#### [Exercise]
Below are entries; output exactly the lines from the one with "### Removed" to the one with "- Random choice of a starting body.", both included, and nothing else.

#### [Supplied material]

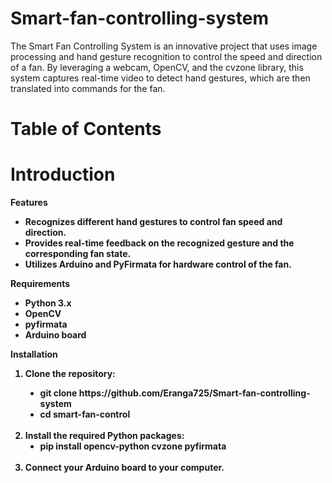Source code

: # Smart-fan-controlling-system
The Smart Fan Controlling System is an innovative project that uses image processing and hand gesture recognition to control the speed and direction of a fan. By leveraging a webcam, OpenCV, and the cvzone library, this system captures real-time video to detect hand gestures, which are then translated into commands for the fan.

# Table of Contents

# Introduction
<b>Features
<ul style="list-style-type:disc;">
  <li>Recognizes different hand gestures to control fan speed and direction.</li>
  <li>Provides real-time feedback on the recognized gesture and the corresponding fan state.</li>
  <li>Utilizes Arduino and PyFirmata for hardware control of the fan.</li>
</ul>

<b>Requirements
<ul style="list-style-type:disc;">
  <li>Python 3.x</li>
  <li>OpenCV</li>
  <li>pyfirmata</li>
  <li>Arduino board</li>
</ul>

<b>Installation
<ol type="1">
  <li>Clone the repository:</li>
  <ul style="list-style-type:disc;">
    <li>git clone https://github.com/Eranga725/Smart-fan-controlling-system</li>
    <li>cd smart-fan-control</li>
  </ul>
  <br>
  <li>
    Install the required Python packages:
  <ul style="list-style-type:disc;">
    <li>pip install opencv-python cvzone pyfirmata</li>
  </ul>    
  </li>
<br>
<li>Connect your Arduino board to your computer.</li>
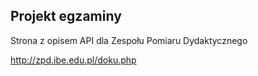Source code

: Projekt egzaminy
----------------

Strona z opisem API dla Zespołu Pomiaru Dydaktycznego

http://zpd.ibe.edu.pl/doku.php

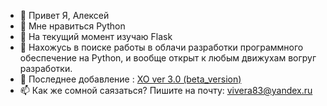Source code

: - 👋 Привет Я, Алексей
- 👀 Мне нравиться Python
- 🌱 На текущий момент изучаю Flask
- 💞️ Нахожусь в поиске работы в облачи разработки программного обеспечение на Python, и вообще открыт к любым движухам вогруг разработки.
- 📌 Последнее добавление : [XO ver 3.0 (beta_version)]( https://github.com/VIVERA83/Game-XO-/blob/e1fb5418467096ffe81a7483e59fc0f199ef4a68/XO%20ver%203.0%20(graphic)%20beta_version/README.md) 
- 📫 Как же сомной саязаться? Пишите на почту: vivera83@yandex.ru
<!---
VIVERA83/VIVERA83 is a ✨ special ✨ repository because its `README.md` (this file) appears on your GitHub profile.
You can click the Preview link to take a look at your changes.
--->
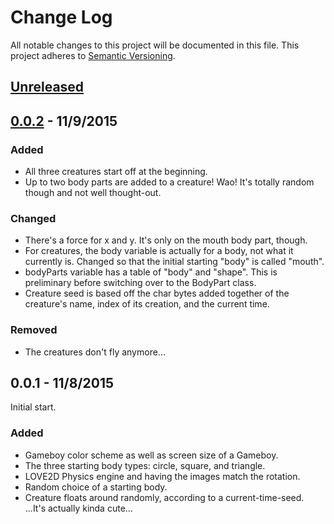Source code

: # Change Log
All notable changes to this project will be documented in this file.
This project adheres to [Semantic Versioning](http://semver.org/).

## [Unreleased]

## [0.0.2] - 11/9/2015
### Added
- All three creatures start off at the beginning.
- Up to two body parts are added to a creature! Wao! It's totally random though and not well thought-out.

### Changed
- There's a force for x and y. It's only on the mouth body part, though.
- For creatures, the body variable is actually for a body, not what it currently is. Changed so that the initial starting "body" is called "mouth".
- bodyParts variable has a table of "body" and "shape". This is preliminary before switching over to the BodyPart class.
- Creature seed is based off the char bytes added together of the creature's name, index of its creation, and the current time.

### Removed
- The creatures don't fly anymore...

## 0.0.1 - 11/8/2015
Initial start.

### Added
- Gameboy color scheme as well as screen size of a Gameboy.
- The three starting body types: circle, square, and triangle.
- LOVE2D Physics engine and having the images match the rotation.
- Random choice of a starting body.
- Creature floats around randomly, according to a current-time-seed. ...It's actually kinda cute...

[Unreleased]: https://github.com/goofanader/procjam-2015/compare/v0.0.2-alpha...HEAD
[0.0.2]: https://github.com/goofanader/procjam-2015/compare/v0.0.1-alpha...v0.0.2-alpha
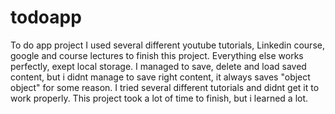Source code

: # todoapp
To do app project
I used several different youtube tutorials, Linkedin course, google and course lectures to finish this project.
Everything else works perfectly, exept local storage. I managed to save, delete and load saved content, but i didnt manage to save right content, it always saves "object object" for some reason. I tried several different tutorials and didnt get it to work properly. This project took a lot of time to finish, but i learned a lot.
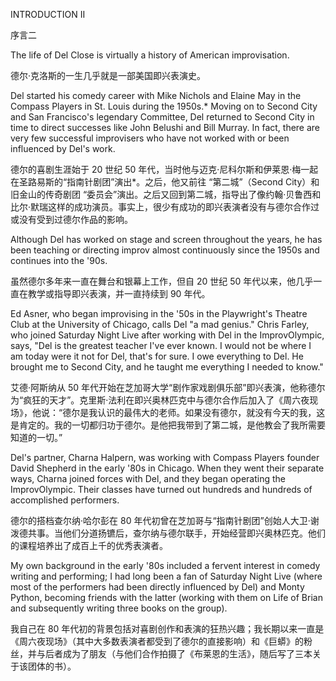 INTRODUCTION II

序言二

The life of Del Close is virtually a history of American improvisation.

德尔·克洛斯的一生几乎就是一部美国即兴表演史。

Del started his comedy career with Mike Nichols and Elaine May in the Compass Players in St. Louis during the 1950s.* Moving on to Second City and San Francisco's legendary Committee, Del returned to Second City in time to direct successes like John Belushi and Bill Murray. In fact, there are very few successful improvisers who have not worked with or been influenced by Del's work.

德尔的喜剧生涯始于 20 世纪 50 年代，当时他与迈克·尼科尔斯和伊莱恩·梅一起在圣路易斯的“指南针剧团”演出*。之后，他又前往 “第二城”（Second City）和旧金山的传奇剧团 “委员会”演出。之后又回到第二城，指导出了像约翰·贝鲁西和比尔·默瑞这样的成功演员。事实上，很少有成功的即兴表演者没有与德尔合作过或没有受到过德尔作品的影响。

Although Del has worked on stage and screen throughout the years, he has been teaching or directing improv almost continuously since the 1950s and continues into the '90s.

虽然德尔多年来一直在舞台和银幕上工作，但自 20 世纪 50 年代以来，他几乎一直在教学或指导即兴表演，并一直持续到 90 年代。

Ed Asner, who began improvising in the '50s in the Playwright's Theatre Club at the University of Chicago, calls Del "a mad genius." Chris Farley, who joined Saturday Night Live after working with Del in the ImprovOlympic, says, "Del is the greatest teacher I've ever known. I would not be where I am today were it not for Del, that's for sure. I owe everything to Del. He brought me to Second City, and he taught me everything I needed to know."

艾德·阿斯纳从 50 年代开始在芝加哥大学“剧作家戏剧俱乐部”即兴表演，他称德尔为“疯狂的天才”。克里斯·法利在即兴奥林匹克中与德尔合作后加入了《周六夜现场》，他说：“德尔是我认识的最伟大的老师。如果没有德尔，就没有今天的我，这是肯定的。我的一切都归功于德尔。是他把我带到了第二城，是他教会了我所需要知道的一切。”

Del's partner, Charna Halpern, was working with Compass Players founder David Shepherd in the early '80s in Chicago. When they went their separate ways, Charna joined forces with Del, and they began operating the ImprovOlympic. Their classes have turned out hundreds and hundreds of accomplished performers.

德尔的搭档查尔纳·哈尔彭在 80 年代初曾在芝加哥与“指南针剧团”创始人大卫·谢泼德共事。当他们分道扬镳后，查尔纳与德尔联手，开始经营即兴奥林匹克。他们的课程培养出了成百上千的优秀表演者。

My own background in the early '80s included a fervent interest in comedy writing and performing; I had long been a fan of Saturday Night Live (where most of the performers had been directly influenced by Del) and Monty Python, becoming friends with the latter (working with them on Life of Brian and subsequently writing three books on the group).

我自己在 80 年代初的背景包括对喜剧创作和表演的狂热兴趣；我长期以来一直是《周六夜现场》（其中大多数表演者都受到了德尔的直接影响）和《巨蟒》的粉丝，并与后者成为了朋友（与他们合作拍摄了《布莱恩的生活》，随后写了三本关于该团体的书）。
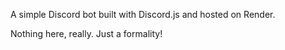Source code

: A simple Discord bot built with Discord.js and hosted on Render.

Nothing here, really. Just a formality!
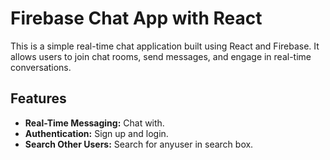 
# Firebase Chat App with React



This is a simple real-time chat application built using React and Firebase. It allows users to join chat rooms, send messages, and engage in real-time conversations.

## Features

- **Real-Time Messaging:** Chat with.
- **Authentication:** Sign up and login.
- **Search Other Users:** Search for anyuser in search box.
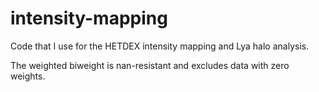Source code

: # intensity-mapping

Code that I use for the HETDEX intensity mapping and Lya halo analysis.

The weighted biweight is nan-resistant and excludes data with zero weights.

#### [Answer below]
### Removed
- The creatures don't fly anymore...

## 0.0.1 - 11/8/2015
Initial start.

### Added
- Gameboy color scheme as well as screen size of a Gameboy.
- The three starting body types: circle, square, and triangle.
- LOVE2D Physics engine and having the images match the rotation.
- Random choice of a starting body.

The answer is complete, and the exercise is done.